It’s easy to get lost on Locust Walk. We get caught up in everyday things. Fucking Starbucks took the holiday cheer away from their coffee cups. Finals are going to make you crawl under your coffee table and not come out until 2025. You have a 9am recitation. Then meetings on meetings on meetings. The stress gets to you and it pounds inside your head and, alas, we forget to see the beauty in the little things all around us. The extraordinary. The art that surrounds us every day. Literally. Because walls surround us. Because walls entrap us. In art. #duh
To assuage this tragic oversight, we’ve extensively reviewed works/walls of art around campus so you can stop and appreciate the roses in between your group project meetings.
#1: Bridge Cafe
At Bridge Cafe is a detail you probably haven’t noticed before. Look up and you’ll find a cityscape portrait of NYC. The symbolic landscape is as classic of an icon as it gets; the city that never sleeps, just like you don’t. But, in this city of concrete dreams also lies your dream job—probably. Attend those info sessions and shoot for the moon. Even if you miss, you’ll land in an unpaid internship. Reminiscent of Charles Clyde Ebbets and his NYC photography.
#2: Fisher Fine Arts Bathroom
As Street walked into the bathroom at Fisher Fine Arts, we noted in one of the stalls the following: “Jewniversity of Pennsylgasia.” What might the artist have meant by this transfiguration of our hallowed institution’s name? Either way, the rapid, harsh brushstrokes (sharpie strokes?) showed us an intensity only seen in the paintings of Picasso during his blue period. Might this undiscovered artist be in his own blue period, incited by finals, thus making him write cryptic messages on the walls of bathrooms? The words of prophets are written in Fisher Fine Arts lavatory stalls.
#3: DRL Deck
DRL is really the Pan’s Labyrinth of Penn—you never know what may be hidden inside. Take a look at the brick walls that surround this abhorred building’s enclosed second floor deck. Perhaps they are protecting Penn’s greatest minds, or perhaps they are a reflection of Math 104’s prison–like torture. Rumor has it the bricks are in a fractal pattern.

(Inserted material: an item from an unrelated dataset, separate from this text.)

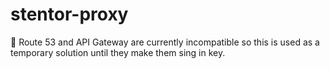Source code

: # stentor-proxy
📣 Route 53 and API Gateway are currently incompatible so this is used as a temporary solution until they make them sing in key.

#4: Williams Hall Quiet Study Lounge Sofas
Penn's collection of walls goes beyond our traditional conceptions of such—if you look carefully, you can find some really groundbreaking examples of the genius architects who built our hallowed halls walls. Take, for example, Williams Hall’s sofa walls, which offer a mixed-media piece that provides both comfort and aesthetics. The comfiness of the couches is perfectly juxtaposed with the rigidness of the walls. Ponder the complexities in texture while you sip your morning brew.
#5: Hill College House
On the outside, it looks like a jail. But on the inside, it looks like a...pre-school? Don’t let the bars on the windows fool you, Hill College House is full of bright, fun colors splashed across the hallways—we hear the residents even identify with their wall colors. Even more interesting? The colors are not consistent across floors! How’s that for a mindfuck?